I jolt awake with a start, my heart hammering like a piston inside my ribcage. Sitting bolt upright, I claw at my throat, trying to free myself of the ligature that’s pulling tight around it. Only, there’s no ligature. There’s nothing at all. I’m in my cot, in my small, drafty room, and I’m alone. 

Hells…” I wipe the sweat from my brow with the already soaked sheet that covers me. I thought… I believed I’d climbed out of my bed and gone to Darius. I believed I’d been awake. The bastard did exactly to me what I do to Reza, and I didn’t even realize. How could he be that strong? How could he sneak past my defenses without me even suspecting? It makes no sense. The anger that rises up and storms inside me is unparalleled. I sag back onto the thin mattress and I allow myself the pleasure of picturing Darius’ death, over and over again, playing on an endless loop. I behead him. I eviscerate him. I plunge a blade deep into his chest. I shove him out of a shuttle, three thousand feet up. I watch him freeze in the emptiness of space, his blood pouring out of his ears, his nose and his mouth. I watch him disintegrate as a phase rifle hits him square in the face. And then…

I picture him healing me. 

That’s what he offered me. He offered to take away my addiction to the Light altogether. To heal me of my need for it. A solution to the problem, instead of a temporary bandage to conceal it. Is that what I want? The Light’s been a leash around my neck for as long as I can recall. Regis has used it to control me for so long that there are stretches of time—weeks, months, cycles even—when the situation doesn’t even strike me as fucked up anymore. It’s just been normal. 

Without the Light, I would no longer be vulnerable, dependent, or weak. Even now, Regis is probably counting down the hours and until I come crawling back to The Nexus with my tail between my legs, begging and pleading for one more measly dose. Can I swallow my pride and return to Darius after he duped me, though? And will I be able to comply with the terms of his bargain? Who knows what he’ll want in return for his help?

I shake violently as I close my eyes. The room’s still cold, I know it is, but my skin’s on fire, scalding to the touch and drenched in sweat. When I wake up in the morning, I’m going to want to die.
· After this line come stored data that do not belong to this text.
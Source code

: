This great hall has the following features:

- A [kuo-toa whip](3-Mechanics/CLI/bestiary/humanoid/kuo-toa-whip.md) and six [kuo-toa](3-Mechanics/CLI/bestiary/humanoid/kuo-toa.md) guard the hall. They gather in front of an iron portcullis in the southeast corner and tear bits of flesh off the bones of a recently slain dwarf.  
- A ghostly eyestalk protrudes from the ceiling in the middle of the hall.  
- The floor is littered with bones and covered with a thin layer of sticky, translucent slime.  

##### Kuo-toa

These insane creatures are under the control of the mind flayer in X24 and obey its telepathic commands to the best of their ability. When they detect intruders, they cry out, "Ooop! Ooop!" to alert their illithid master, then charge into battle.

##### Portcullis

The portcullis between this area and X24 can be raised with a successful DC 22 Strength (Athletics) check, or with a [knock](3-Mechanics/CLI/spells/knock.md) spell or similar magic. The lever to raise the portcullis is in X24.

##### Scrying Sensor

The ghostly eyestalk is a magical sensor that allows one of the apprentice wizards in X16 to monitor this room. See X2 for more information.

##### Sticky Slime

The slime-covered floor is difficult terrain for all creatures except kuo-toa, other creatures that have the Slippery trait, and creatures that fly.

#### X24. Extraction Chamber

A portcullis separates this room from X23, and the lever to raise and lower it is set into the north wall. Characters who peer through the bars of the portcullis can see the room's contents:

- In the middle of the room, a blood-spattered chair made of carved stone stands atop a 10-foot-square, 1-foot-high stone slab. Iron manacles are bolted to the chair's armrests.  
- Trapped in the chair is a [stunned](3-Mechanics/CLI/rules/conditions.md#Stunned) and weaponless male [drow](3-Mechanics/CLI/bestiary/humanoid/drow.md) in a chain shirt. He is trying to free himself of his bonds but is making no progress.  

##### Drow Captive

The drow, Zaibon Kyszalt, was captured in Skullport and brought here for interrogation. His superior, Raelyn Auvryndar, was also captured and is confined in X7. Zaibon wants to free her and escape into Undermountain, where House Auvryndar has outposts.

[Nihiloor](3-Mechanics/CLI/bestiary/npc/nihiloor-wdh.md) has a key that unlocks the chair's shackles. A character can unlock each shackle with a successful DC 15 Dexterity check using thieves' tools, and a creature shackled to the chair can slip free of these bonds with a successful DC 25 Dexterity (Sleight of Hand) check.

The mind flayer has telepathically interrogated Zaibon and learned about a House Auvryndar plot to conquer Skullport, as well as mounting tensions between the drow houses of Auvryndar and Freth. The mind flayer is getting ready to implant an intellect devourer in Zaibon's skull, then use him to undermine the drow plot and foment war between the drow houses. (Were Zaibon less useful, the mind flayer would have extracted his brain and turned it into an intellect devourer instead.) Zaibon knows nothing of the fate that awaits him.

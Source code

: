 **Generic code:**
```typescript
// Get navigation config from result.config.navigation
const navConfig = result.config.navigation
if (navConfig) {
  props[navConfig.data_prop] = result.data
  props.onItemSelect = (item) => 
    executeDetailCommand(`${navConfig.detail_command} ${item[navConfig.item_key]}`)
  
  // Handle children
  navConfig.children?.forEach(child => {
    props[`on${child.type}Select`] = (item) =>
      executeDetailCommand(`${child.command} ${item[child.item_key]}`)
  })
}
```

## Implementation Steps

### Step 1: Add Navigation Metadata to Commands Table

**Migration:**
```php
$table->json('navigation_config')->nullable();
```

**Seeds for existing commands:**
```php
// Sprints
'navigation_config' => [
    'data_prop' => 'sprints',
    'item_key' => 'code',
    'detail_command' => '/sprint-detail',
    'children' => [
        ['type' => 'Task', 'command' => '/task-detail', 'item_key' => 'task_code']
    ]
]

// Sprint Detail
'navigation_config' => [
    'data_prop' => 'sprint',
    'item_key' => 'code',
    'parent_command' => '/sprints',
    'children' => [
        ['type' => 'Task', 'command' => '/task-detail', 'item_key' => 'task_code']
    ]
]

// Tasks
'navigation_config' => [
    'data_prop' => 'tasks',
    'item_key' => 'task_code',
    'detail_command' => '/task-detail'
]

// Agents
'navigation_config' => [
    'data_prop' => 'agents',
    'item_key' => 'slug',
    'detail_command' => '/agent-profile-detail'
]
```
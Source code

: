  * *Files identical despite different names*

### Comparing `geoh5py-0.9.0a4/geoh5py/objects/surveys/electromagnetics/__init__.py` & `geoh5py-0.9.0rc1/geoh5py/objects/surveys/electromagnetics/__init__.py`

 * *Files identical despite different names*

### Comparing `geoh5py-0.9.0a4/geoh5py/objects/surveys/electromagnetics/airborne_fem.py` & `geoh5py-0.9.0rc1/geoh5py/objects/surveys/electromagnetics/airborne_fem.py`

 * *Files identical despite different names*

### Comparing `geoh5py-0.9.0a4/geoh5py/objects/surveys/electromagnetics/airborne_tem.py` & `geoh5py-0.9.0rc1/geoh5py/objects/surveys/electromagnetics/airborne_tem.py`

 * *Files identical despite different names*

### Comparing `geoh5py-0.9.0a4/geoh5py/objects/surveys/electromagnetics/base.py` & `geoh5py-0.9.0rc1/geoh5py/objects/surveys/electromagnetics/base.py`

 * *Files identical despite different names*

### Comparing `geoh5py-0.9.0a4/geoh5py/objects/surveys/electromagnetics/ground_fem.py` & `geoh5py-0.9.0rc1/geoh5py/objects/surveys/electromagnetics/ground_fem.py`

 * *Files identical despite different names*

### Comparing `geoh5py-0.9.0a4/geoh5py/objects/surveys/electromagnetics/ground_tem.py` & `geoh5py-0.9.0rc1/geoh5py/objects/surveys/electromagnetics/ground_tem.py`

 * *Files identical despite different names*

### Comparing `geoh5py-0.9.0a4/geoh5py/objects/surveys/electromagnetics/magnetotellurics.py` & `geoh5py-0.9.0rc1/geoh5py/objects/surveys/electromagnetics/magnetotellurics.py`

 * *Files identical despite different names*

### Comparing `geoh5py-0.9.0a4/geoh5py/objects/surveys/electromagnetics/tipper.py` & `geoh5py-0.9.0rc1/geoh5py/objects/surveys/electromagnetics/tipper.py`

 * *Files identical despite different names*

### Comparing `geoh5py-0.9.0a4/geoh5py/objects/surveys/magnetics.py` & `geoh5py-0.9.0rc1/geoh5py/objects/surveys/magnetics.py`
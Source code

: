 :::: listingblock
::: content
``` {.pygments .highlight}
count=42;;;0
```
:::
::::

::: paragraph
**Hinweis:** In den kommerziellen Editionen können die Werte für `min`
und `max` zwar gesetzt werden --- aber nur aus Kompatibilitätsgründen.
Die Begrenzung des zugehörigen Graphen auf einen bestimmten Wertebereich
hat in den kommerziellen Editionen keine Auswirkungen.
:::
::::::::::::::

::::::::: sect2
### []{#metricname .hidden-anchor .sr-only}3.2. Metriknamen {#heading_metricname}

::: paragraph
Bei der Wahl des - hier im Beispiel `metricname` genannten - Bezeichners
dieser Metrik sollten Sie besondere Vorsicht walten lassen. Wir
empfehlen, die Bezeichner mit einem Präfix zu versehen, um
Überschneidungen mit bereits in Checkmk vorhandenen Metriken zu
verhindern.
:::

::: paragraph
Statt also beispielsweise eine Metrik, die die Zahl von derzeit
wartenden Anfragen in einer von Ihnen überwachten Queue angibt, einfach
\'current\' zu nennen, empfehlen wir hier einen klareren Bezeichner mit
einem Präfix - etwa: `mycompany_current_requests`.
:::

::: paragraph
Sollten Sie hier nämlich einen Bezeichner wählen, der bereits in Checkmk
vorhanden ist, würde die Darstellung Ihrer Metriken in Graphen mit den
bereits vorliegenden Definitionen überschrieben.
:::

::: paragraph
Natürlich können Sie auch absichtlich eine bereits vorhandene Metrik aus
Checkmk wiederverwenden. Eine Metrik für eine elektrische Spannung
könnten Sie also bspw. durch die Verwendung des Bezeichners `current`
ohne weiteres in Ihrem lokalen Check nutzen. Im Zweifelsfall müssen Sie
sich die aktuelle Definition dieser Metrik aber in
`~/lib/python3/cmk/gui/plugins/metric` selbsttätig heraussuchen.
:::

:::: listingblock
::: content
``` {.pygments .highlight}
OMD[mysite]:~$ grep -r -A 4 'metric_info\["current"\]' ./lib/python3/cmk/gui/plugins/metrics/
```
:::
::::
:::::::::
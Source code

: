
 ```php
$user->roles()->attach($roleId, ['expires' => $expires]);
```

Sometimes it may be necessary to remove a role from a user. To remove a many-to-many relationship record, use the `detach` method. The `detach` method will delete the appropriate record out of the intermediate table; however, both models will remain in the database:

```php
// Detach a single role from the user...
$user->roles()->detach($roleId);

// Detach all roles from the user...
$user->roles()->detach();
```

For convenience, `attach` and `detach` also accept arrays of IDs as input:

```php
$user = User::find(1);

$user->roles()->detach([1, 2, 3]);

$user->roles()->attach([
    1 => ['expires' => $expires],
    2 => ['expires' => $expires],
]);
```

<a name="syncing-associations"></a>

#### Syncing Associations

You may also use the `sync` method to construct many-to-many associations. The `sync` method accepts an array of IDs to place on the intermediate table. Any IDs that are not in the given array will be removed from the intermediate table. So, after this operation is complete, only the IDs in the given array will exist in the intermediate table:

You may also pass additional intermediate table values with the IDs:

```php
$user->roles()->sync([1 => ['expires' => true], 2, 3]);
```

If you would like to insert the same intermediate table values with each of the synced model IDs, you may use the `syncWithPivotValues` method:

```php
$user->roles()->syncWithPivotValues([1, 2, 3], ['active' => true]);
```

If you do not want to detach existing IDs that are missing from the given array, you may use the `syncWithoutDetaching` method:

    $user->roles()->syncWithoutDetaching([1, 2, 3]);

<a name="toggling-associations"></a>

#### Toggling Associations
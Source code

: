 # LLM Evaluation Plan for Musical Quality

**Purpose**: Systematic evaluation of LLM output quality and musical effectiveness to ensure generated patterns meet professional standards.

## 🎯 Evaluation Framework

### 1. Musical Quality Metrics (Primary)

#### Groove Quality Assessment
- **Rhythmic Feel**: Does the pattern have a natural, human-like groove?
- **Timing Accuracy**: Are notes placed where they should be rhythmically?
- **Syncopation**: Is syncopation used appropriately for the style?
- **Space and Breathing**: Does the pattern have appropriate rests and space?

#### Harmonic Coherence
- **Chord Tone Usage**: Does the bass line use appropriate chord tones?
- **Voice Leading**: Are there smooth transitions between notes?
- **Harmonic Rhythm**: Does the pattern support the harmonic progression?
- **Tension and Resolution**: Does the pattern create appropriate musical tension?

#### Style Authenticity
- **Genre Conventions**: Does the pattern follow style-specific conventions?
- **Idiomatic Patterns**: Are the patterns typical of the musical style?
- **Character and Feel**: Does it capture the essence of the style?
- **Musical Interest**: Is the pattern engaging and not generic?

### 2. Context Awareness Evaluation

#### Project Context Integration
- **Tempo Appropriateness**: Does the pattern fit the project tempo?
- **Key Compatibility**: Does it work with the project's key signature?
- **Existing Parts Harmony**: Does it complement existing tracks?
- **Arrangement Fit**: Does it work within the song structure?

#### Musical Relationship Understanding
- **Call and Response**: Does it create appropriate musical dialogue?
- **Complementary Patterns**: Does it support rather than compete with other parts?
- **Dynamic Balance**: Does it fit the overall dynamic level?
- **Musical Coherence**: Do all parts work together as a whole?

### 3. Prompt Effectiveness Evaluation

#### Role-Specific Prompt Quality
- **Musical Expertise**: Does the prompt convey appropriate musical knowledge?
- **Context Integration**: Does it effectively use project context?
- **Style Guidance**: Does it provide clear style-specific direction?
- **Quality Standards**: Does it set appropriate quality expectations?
I’m going to pray for death, if only for the simple fact that I won’t be in so much pain any more. 

“In the meantime, Jass, perhaps you could consider the question I posed to you a moment ago.” Darius’ voice replays inside my head like an echo as I allow the darkness to swallow me whole again. 

However, my last thought before I drift into unconsciousness, is a different question he posed to me. He asked why I haven’t tired of this charade. I told myself that I didn’t know the answer to that question, but that was a lie. I could easily take Reza before she has time to bite down on that capsule of poison. I could lock her out of her own body, make sure she can’t move a muscle, an inch, can’t even blink her damned eyes. All of that is within my power.

I know all too well why I haven’t done it. 

I haven’t done it, because Reza wouldn’t like it.